A Zona Molecular Central (CMZ) no coração da Via Láctea contém muito gás. Contém cerca de 60 milhões de massas solares de gás molecular em complexos de nuvens moleculares gigantes (GMCs), estruturas onde normalmente se formam estrelas. Por causa da presença de Sag. A*, o buraco negro supermassivo da Via Láctea (SMBH), o CMZ é um ambiente extremo. O gás na CMZ é dez vezes mais denso, turbulento e aquecido do que o gás em outras partes da galáxia.
Como os GMCs formadores de estrelas se comportam em um ambiente tão extremo?
Os pesquisadores encontraram uma nova maneira de estudar dois dos GMCs no CMZ. As nuvens são chamadas de “Sticks” e “Stones” e os astrônomos usaram décadas de observações de raios X do Observatório de raios X Chandra para sondar as estruturas 3D do par de nuvens.
A pesquisadora de física da Universidade de Connecticut, Danya Alboslani, e a pesquisadora de pós-doutorado Dra. Samantha Brunker estão ambas com o Laboratório da Via Láctea na Universidade de Connecticut. Eles produziram dois manuscritos apresentando seu novo método de tomografia de raios X e seus resultados. Brunker é o autor principal de “3D MC I: A tomografia de raios X começa a desvendar a estrutura 3-D de uma nuvem molecular no centro da nossa galáxia,”E Alboslani é o autor principal de“3D MC II: Ecos de raios X revelam uma nuvem molecular aglomerada no CMZ.” Brunker e Alboslani também são coautores em cada artigo. Alboslani também apresentou seus resultados no recente 245º Encontro da Sociedade Astronômica Americana.

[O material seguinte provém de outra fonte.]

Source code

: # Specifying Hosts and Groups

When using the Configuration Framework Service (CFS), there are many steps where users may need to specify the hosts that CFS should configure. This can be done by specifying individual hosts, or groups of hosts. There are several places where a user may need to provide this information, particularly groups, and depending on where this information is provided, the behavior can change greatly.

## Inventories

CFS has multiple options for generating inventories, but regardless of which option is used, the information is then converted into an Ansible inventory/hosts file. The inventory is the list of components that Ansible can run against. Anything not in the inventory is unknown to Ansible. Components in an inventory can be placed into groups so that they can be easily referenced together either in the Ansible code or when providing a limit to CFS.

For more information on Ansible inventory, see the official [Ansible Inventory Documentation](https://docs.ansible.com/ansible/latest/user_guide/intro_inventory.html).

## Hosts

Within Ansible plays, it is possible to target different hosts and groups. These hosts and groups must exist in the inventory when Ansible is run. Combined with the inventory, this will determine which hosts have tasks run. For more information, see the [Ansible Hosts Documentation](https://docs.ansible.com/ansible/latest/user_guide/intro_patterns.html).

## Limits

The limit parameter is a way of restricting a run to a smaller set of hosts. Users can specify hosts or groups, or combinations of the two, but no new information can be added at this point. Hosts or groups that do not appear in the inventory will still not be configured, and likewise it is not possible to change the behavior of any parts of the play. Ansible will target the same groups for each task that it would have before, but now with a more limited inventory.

Quando o gás de outras partes da galáxia atinge Sgr A*, ele forma um anel de acreção ao redor do SMBH. À medida que o gás aquece, ele libera raios X. Estas emissões de raios X são apenas intermitentes e, no passado, alguns destes episódios foram muito intensos. Os raios X viajam em todas as direções e, embora não tivéssemos a capacidade de observá-los, eles interagiram com GMCs próximos ao CMZ. As nuvens primeiro os absorveram e os reemitiram em um fenômeno chamado fluorescência.

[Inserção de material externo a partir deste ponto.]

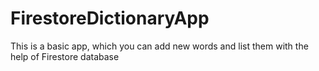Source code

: # FirestoreDictionaryApp
This is a basic app, which you can add new words and list them with the help of Firestore database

“A nuvem absorve os raios X que vêm de Sgr A* e depois reemite raios X em todas as direções. Alguns destes raios X estão vindo em nossa direção, e existe um nível de energia muito específico, a linha de ferro neutra de 6,4 elétron-volts, que se descobriu estar correlacionada com as partes densas do gás molecular”, diz Alboslani. “Se você imaginar um buraco negro no centro produzindo esses raios X que irradiam para fora e eventualmente interagem com uma nuvem molecular na CMZ, com o tempo, ele destacará diferentes partes da nuvem, então o que estamos vendo é uma varredura da nuvem.”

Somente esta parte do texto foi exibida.